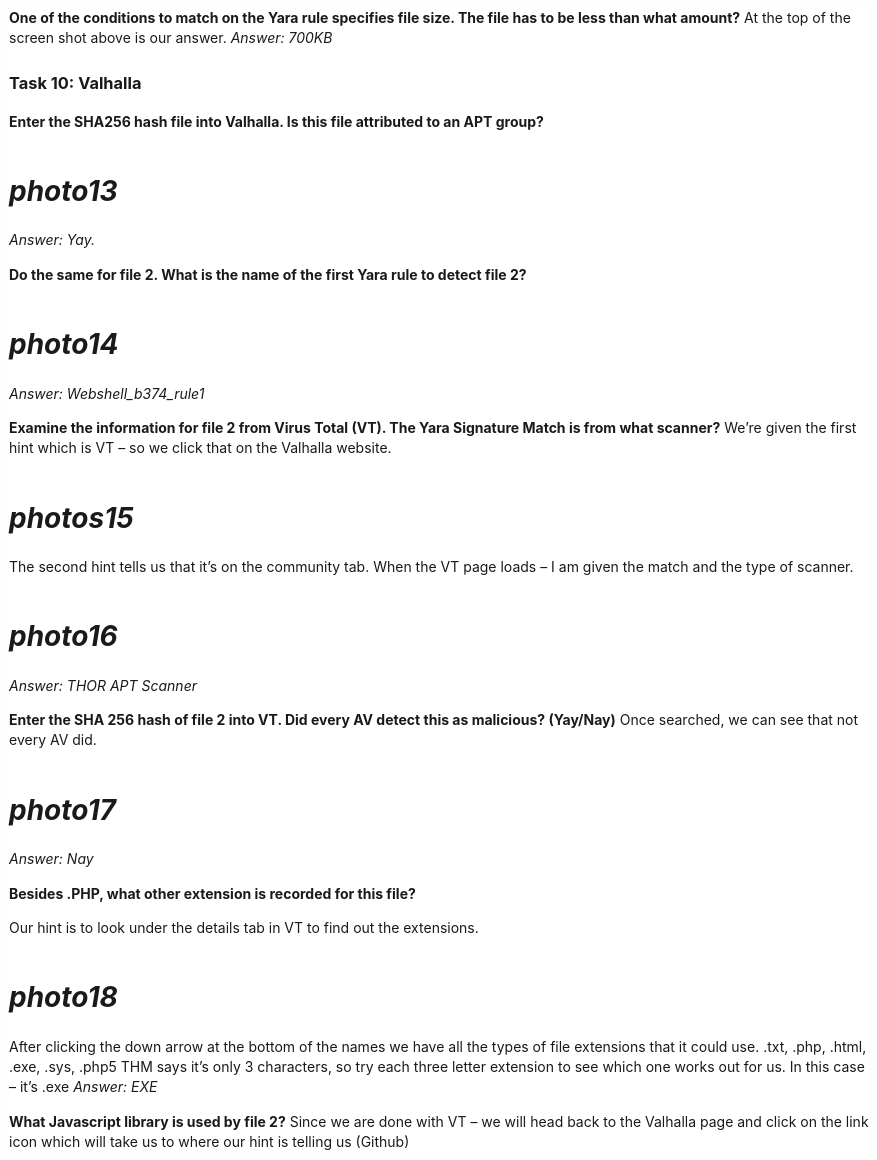 **One of the conditions to match on the Yara rule specifies file size. The file has to be less than what amount?**
At the top of the screen shot above is our answer.
_Answer: 700KB_

### Task 10: Valhalla
**Enter the SHA256 hash file into Valhalla. Is this file attributed to an APT group?**
 # _photo13_
_Answer: Yay._

**Do the same for file 2. What is the name of the first Yara rule to detect file 2?**
 # _photo14_
_Answer: Webshell_b374_rule1_

**Examine the information for file 2 from Virus Total (VT). The Yara Signature Match is from what scanner?**
We’re given the first hint which is VT – so we click that on the Valhalla website.
 # _photos15_
The second hint tells us that it’s on the community tab.
When the VT page loads – I am given the match and the type of scanner.
 # _photo16_

_Answer: THOR APT Scanner_

**Enter the SHA 256 hash of file 2 into VT. Did every AV detect this as malicious? (Yay/Nay)**
Once searched, we can see that not every AV did.
# _photo17_ 

_Answer: Nay_

**Besides .PHP, what other extension is recorded for this file?**

Our hint is to look under the details tab in VT to find out the extensions.
 # _photo18_

After clicking the down arrow at the bottom of the names we have all the types of file extensions that it could use. .txt, .php, .html, .exe, .sys, .php5
THM says it’s only 3 characters, so try each three letter extension to see which one works out for us.
In this case – it’s .exe
_Answer: EXE_

**What Javascript library is used by file 2?**
Since we are done with VT – we will head back to the Valhalla page and click on the link icon which will take us to where our hint is telling us (Github)
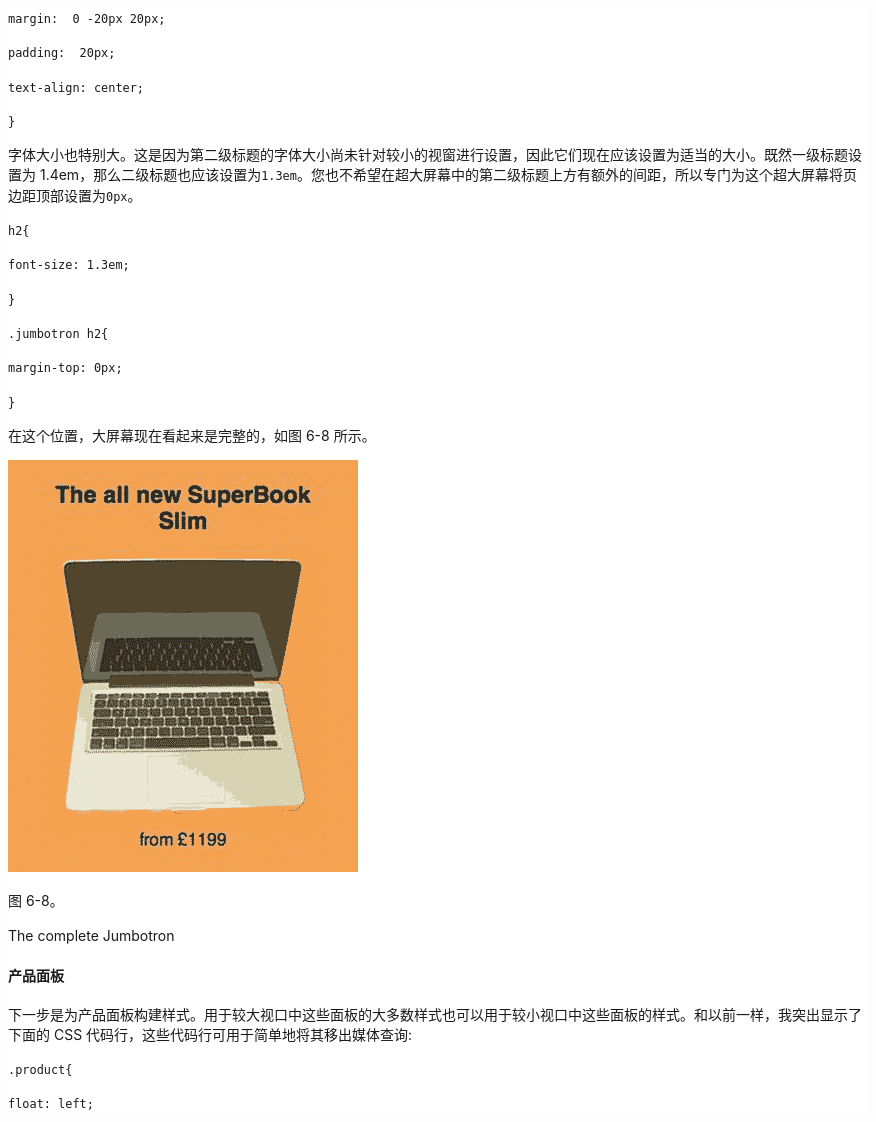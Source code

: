 `margin:  0 -20px 20px;`

`padding:  20px;`

`text-align: center;`

`}`

字体大小也特别大。这是因为第二级标题的字体大小尚未针对较小的视窗进行设置，因此它们现在应该设置为适当的大小。既然一级标题设置为 1.4em，那么二级标题也应该设置为`1.3em`。您也不希望在超大屏幕中的第二级标题上方有额外的间距，所以专门为这个超大屏幕将页边距顶部设置为`0px`。

`h2{`

`font-size: 1.3em;`

`}`

`.jumbotron h2{`

`margin-top: 0px;`

`}`

在这个位置，大屏幕现在看起来是完整的，如图 6-8 所示。

![A978-1-4302-6695-2_6_Fig8_HTML.jpg](img/A978-1-4302-6695-2_6_Fig8_HTML.jpg)

图 6-8。

The complete Jumbotron

#### 产品面板

下一步是为产品面板构建样式。用于较大视口中这些面板的大多数样式也可以用于较小视口中这些面板的样式。和以前一样，我突出显示了下面的 CSS 代码行，这些代码行可用于简单地将其移出媒体查询:

`.product{`

`float: left;`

EXERCISE BRIEF
Pictures aside, reproduce exactly the lines from the one containing "Source code" to the end of the listing above, both ends included.

SOLUTION TO THIS TASK
Source code

: `margin:  0 -20px 20px;`

`padding:  20px;`

`text-align: center;`

`}`

字体大小也特别大。这是因为第二级标题的字体大小尚未针对较小的视窗进行设置，因此它们现在应该设置为适当的大小。既然一级标题设置为 1.4em，那么二级标题也应该设置为`1.3em`。您也不希望在超大屏幕中的第二级标题上方有额外的间距，所以专门为这个超大屏幕将页边距顶部设置为`0px`。

`h2{`

`font-size: 1.3em;`

`}`

`.jumbotron h2{`

`margin-top: 0px;`

`}`

在这个位置，大屏幕现在看起来是完整的，如图 6-8 所示。

![A978-1-4302-6695-2_6_Fig8_HTML.jpg](img/A978-1-4302-6695-2_6_Fig8_HTML.jpg)

图 6-8。

The complete Jumbotron

#### 产品面板

下一步是为产品面板构建样式。用于较大视口中这些面板的大多数样式也可以用于较小视口中这些面板的样式。和以前一样，我突出显示了下面的 CSS 代码行，这些代码行可用于简单地将其移出媒体查询:

`.product{`

`float: left;`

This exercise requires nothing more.